June 5, 2019, 1:30 PM EST
Indigenous Student Programs Coordinator
University of British Columbia
Savanah Knockwood is the Indigenous Student Programs Coordinator at the Centre for Excellence in Indigenous Health at the University of British Columbia. In her role she leads the student pillar, where she focuses on Indigenous student recruitment and retention initiatives for health science programs at UBC.
The goal of her work is to increase Indigenous student participation in health science programs, to promote successful student recruitment and retention initiatives, and to increase the number of Indigenous health care professionals working in all sectors.
Previously she worked with the UBC Faculty of Arts Aboriginal Student Affairs team where she promoted and supported Aboriginal student success, the Women’s Issues Branch with the Government of New Brunswick where she authored a fact sheet about violence against Aboriginal women, and as a research assistant with the Native Studies Department at St.

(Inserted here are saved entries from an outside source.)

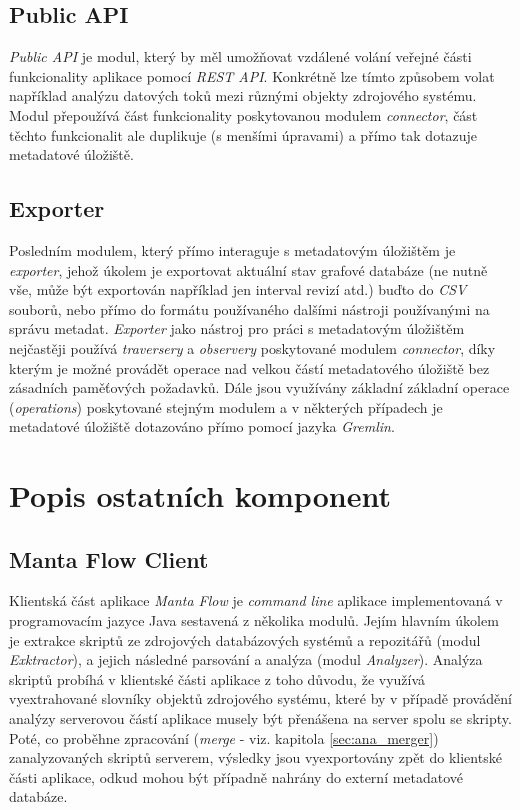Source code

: \subsection{Public API}
\label{sec:ana_public}
\textit{Public API} je modul, který by měl umožňovat vzdálené volání veřejné části funkcionality aplikace pomocí \textit{REST API}. Konkrétně lze tímto způsobem volat například analýzu datových toků mezi různými objekty zdrojového systému. Modul přepoužívá část funkcionality poskytovanou modulem \textit{connector}, část těchto funkcionalit ale duplikuje (s menšími úpravami) a přímo tak dotazuje metadatové úložiště.

\subsection{Exporter}
\label{sec:ana_exporter}
Posledním modulem, který přímo interaguje s metadatovým úložištěm je \textit{exporter}, jehož úkolem je exportovat aktuální stav grafové databáze (ne nutně vše, může být exportován například jen interval revizí atd.) buďto do \textit{CSV} souborů, nebo přímo do formátu používaného dalšími nástroji používanými na správu metadat. \textit{Exporter} jako nástroj pro práci s metadatovým úložištěm nejčastěji používá \textit{traversery} a \textit{observery} poskytované modulem \textit{connector}, díky kterým je možné provádět operace nad velkou částí metadatového úložiště bez zásadních paměťových požadavků. Dále jsou využívány základní základní operace (\textit{operations}) poskytované stejným modulem a v některých případech je metadatové úložiště dotazováno přímo pomocí jazyka \textit{Gremlin}.


\section{Popis ostatních komponent}
\label{sec:ana_other}
\subsection{Manta Flow Client}
\label{sec:ana_cli}
Klientská část aplikace \textit{Manta Flow} je \textit{command line} aplikace implementovaná v programovacím jazyce Java sestavená z několika modulů. Jejím hlavním úkolem je extrakce skriptů ze zdrojových databázových systémů a repozitářů (modul \textit{Exktractor}), a jejich následné parsování a analýza (modul \textit{Analyzer}). Analýza skriptů probíhá v klientské části aplikace z toho důvodu, že využívá vyextrahované slovníky objektů zdrojového systému, které by v případě provádění analýzy serverovou částí aplikace musely být přenášena na server spolu se skripty. Poté, co proběhne zpracování (\textit{merge} - viz. kapitola \ref{sec:ana_merger}) zanalyzovaných skriptů serverem, výsledky jsou vyexportovány zpět do klientské části aplikace, odkud mohou být případně nahrány do externí metadatové databáze.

Thomas University.
She received her Bachelor of Arts in Asian Studies and International Relations from the University of British Columbia, and is a member is a member of the Mi’kmaq First Nation.

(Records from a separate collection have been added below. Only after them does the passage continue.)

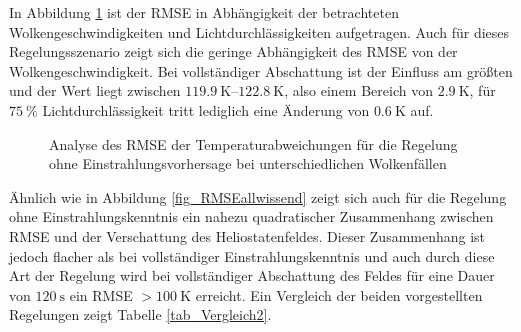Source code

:In Abbildung \ref{fig_RMSE3Dunwissend} ist der RMSE in Abhängigkeit der betrachteten Wolkengeschwindigkeiten und Lichtdurchlässigkeiten aufgetragen.
Auch für dieses Regelungsszenario zeigt sich die geringe Abhängigkeit des RMSE von der Wolkengeschwindigkeit.
Bei vollständiger Abschattung ist der Einfluss am größten und der Wert liegt zwischen $\SIrange{119.9}{122.8}{\kelvin}$, also einem Bereich von $\SI{2.9}{\kelvin}$, für $\SI{75}{\percent}$ Lichtdurchlässigkeit tritt lediglich eine Änderung von $\SI{0.6}{\kelvin}$ auf.

\begin{figure}[h!]
    \centering
    \setlength{\fboxsep}{1pt}
    \setlength{\fboxrule}{1pt}
    \caption[Analyse des RMSE der Temperaturabweichungen für die Regelung ohne Einstrahlungsvorhersage bei unterschiedlichen Wolkenfällen]{Analyse des RMSE der Temperaturabweichungen für die Regelung ohne Einstrahlungsvorhersage bei unterschiedlichen Wolkenfällen}
    \label{fig_RMSE3Dunwissend}
\end{figure}

Ähnlich wie in Abbildung \ref{fig_RMSEallwissend} zeigt sich auch für die Regelung ohne Einstrahlungskenntnis ein nahezu quadratischer Zusammenhang zwischen RMSE und der Verschattung des Heliostatenfeldes.
Dieser Zusammenhang ist jedoch flacher als bei vollständiger Einstrahlungskenntnis und auch durch diese Art der Regelung wird bei vollständiger Abschattung des Feldes für eine Dauer von $\SI{120}{\second}$ ein RMSE $>\SI{100}{\kelvin}$ erreicht.
Ein Vergleich der beiden vorgestellten Regelungen zeigt Tabelle \ref{tab_Vergleich2}.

Since the release of the Truth and Reconciliation Commission's (TRC) Calls to Action in June of 2015, there has been increased interest in recruiting Indigenous students to post-secondary institutions. Indigenous people have lower educational attainment and participation rates than their non-Indigenous counterparts; this gap is especially acute at the degree level.
However, successful recruitment of Indigenous students requires a specialized, targeted, and multi-tiered approach that employs techniques and strategies that can be considered unconventional when compared to working with a general prospective student audience. It also requires a shift in how the institution as a whole orients itself with respect to Indigenous communities and ways of knowing. The institutions and programs we are recruiting Indigenous students to must be prepared to adapt to the unique experiences and perspectives that Indigenous students bring to our campuses to ensure their success.
In her work as the Indigenous Student Programs Coordinator with the Centre for Excellence in Indigenous Health, Savanah Knockwood’s portfolio encompasses Indigenous student recruitment and retention initiatives for health science programs at the University of British Columbia. She created a theory of “holistic recruitment”, which outlines key areas of focus that need to be targeted to successfully recruit and retain, Indigenous students that can be applied to any program.
In this webinar attendees will learn about the historical context of Indigenous peoples and their relationship with Canada as it informs the theory of “holistic recruitment”, examples of successful recruitment and retention programs and initiatives as evidenced at the University of British Columbia, and how to best utilize the strengths of our institutions and communities to build relationships, partnerships, programs, and strategies that will promote excellence for our newly recruited Indigenous students.
Comments From Previous Presentation Attendees
(Gathered anonymously from SEMM Forum 2018 app feedback)
"Inspirational and thoughtful. Gave me some good ideas in how to approach my world with indigenous students. Thank you for your presentation!"
"Speaker is passionate and knowledgeable about topic. She did a good job laying a foundation."
"Good conversation around considerations for indigenous students and recruitment."
"Thank you for an inspiring presentation. Your passion is contagious."
"Speaker passionate and knowledgeable about topic. Did good job laying a foundation."
"Great content. Gave great suggestions to improve indigenous relationships."